Progress on South Africa’s Pebble Bed Reactor
Canada’s SNC Lavalin has gotten a C$253 million contract to help build the second phase of a demonstration Pebble Bed Modular Reactor (PBMR) for completion by 2014 in Koeberg, South Africa. The small advanced reactor, a South African national project, would produce 165 MWe and could be built in ‘packs’ of eight. It is hoped that up to 30 of the units would be used in South Africa in coming decades, taking industrial heat-supply roles in the production of hydrogen and synthetic oils as well as electricity. The PBMR design is also a contender for build in the USA in the Next Generation Nuclear Plant project.
India’s Thorium Reactor
The head of the Mumbai reactor design and development group, Ratan Kumar Sinha, spoke to IEEE Spectrum about India’s Thorium reactor design and plans. The Thorium reactor will have less waste (unburned fuel) than current reactors and is designed to operate for 100 years instead of 30-60 years for current reactors.
In April, 2008, India started a test reactor for its Thorium design, which has a flexible configuration and allows use of a range of fuel materials; we can even physically shift the distance between fuel rods. Here we are able to simulate the reactor almost 100 percent.
They have used the well-proven pressure-tube technology and introduced many passive safety features, a distinguishing one being the reactor’s ability to remove core heat by natural circulation of coolant under normal operating and shutdown conditions. This eliminates the need for nuclear-grade circulating pumps, which, besides providing economic advantages, enhances reliability.
They have also introduced passive shutdown on the main heat transport system in case of a failure of the wired shutdown system. Using mechanical energy from the increased steam pressure, the system injects neutron poison into the moderator [that sustains the nuclear chain reaction]. There are several other safety features, which are important, because they allow the reactor to be built close to the population.
Sinha: This is a vertical, pressure-tube-type, heavy-water-moderated, and boiling-light-water-cooled natural circulation reactor. The fuel assembly is 10.5 meters in length and is suspended from the top in the coolant channel. The fuel cluster has 54 pins arranged in three concentric rings around a central rod. The 24 pins in the outer ring have thorium-plutonium as fuel, and the 30 pins in the inner and middle rings have thorium-uranium-233 as fuel. The plutonium pins are placed in the outer ring to minimize the plutonium requirement. The thorium provides 60 percent of the reactor’s power.
The reactor is designed [to last] 100 years. Present-generation reactors have a design life of about 40 years, and many of the reactors in the West have been extended beyond that. However, what goes inside the core of our advanced reactors will have a lifetime of [only] about 30 years, so the design includes replacement of the material twice in the life of the reactor, which can be carried out during normal annual shutdowns. The reactor is also designed for on-power fueling.
The reactor will produce 300 megawatts of electricity and 500 cubic meters per day of desalinated water for its own purposes.
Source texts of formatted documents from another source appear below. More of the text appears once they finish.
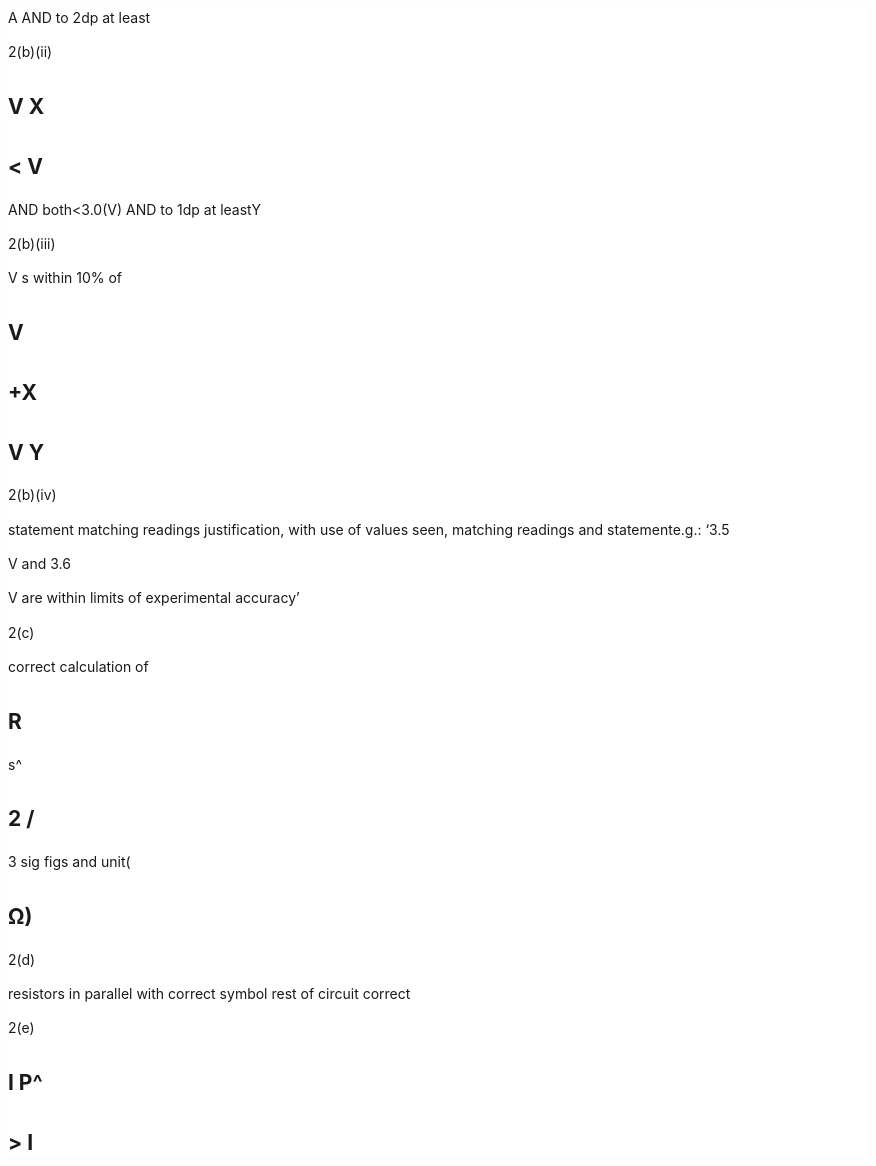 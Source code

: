 A AND to 2dp at least 

 2(b)(ii) 

## V X 

## < V 

 AND both<3.0(V) AND to 1dp at leastY 

 2(b)(iii) 

 V s within 10% of 

## V 

## +X 

## V Y 

 2(b)(iv) 

 statement matching readings justification, with use of values seen, matching readings and statemente.g.: ‘3.5 

 V and 3.6 

 V are within limits of experimental accuracy’ 

 2(c) 

 correct calculation of 

## R 

 s^ 

## 2 / 

 3 sig figs and unit( 

## Ω) 

 2(d) 

 resistors in parallel with correct symbol rest of circuit correct 

 2(e) 

## I P^ 

## > I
The perennial challenge was to match the reactor’s physics requirements with heat-removal requirements from the core. Physicists wanted to bring down the moderator use as low as possible, which meant the reactor had to be made very compact, with fuel rods being placed as close to one another as possible. The fuel rod spacing had to be reduced from the standard 270 millimeters to 245, and finally to 225 µm—something not attempted anywhere before. And that tremendously improved the performance of the reactor.
Another innovation was in differentially enriching the fuel [that is, boosting its fissile content] at the top and bottom of the central rod. The upper half has 2.5 percent enrichment; the lower half has 4 percent enrichment. This caused the power to jump from 230 MW to 300 MW.
Why was thorium not economical?
Sinha: Thorium has a much lower neutron multiplication rate than plutonium, and hence you cannot achieve power levels in a reactor as high as with plutonium. When burned, thorium initially acts like a blotting paper for neutrons and keeps absorbing them. But this exercise also means it is getting enriched and converted into U-233, which will pay dividends later on. Once the energy generated has reached 40 000 megawatt-days per metric ton, U-233 starts contributing many more neutrons than what has been lost in absorption by thorium. So you tend to get economic benefits of thorium if you have a fuel that can run up to 40 000 MWd/t and beyond. But most early generation reactors had lower burn-up values of around 15 000 to 20 000 MWd/t. These have, of course, risen to about 40 000 MWd/t in recent time. So the world is now thinking of thorium.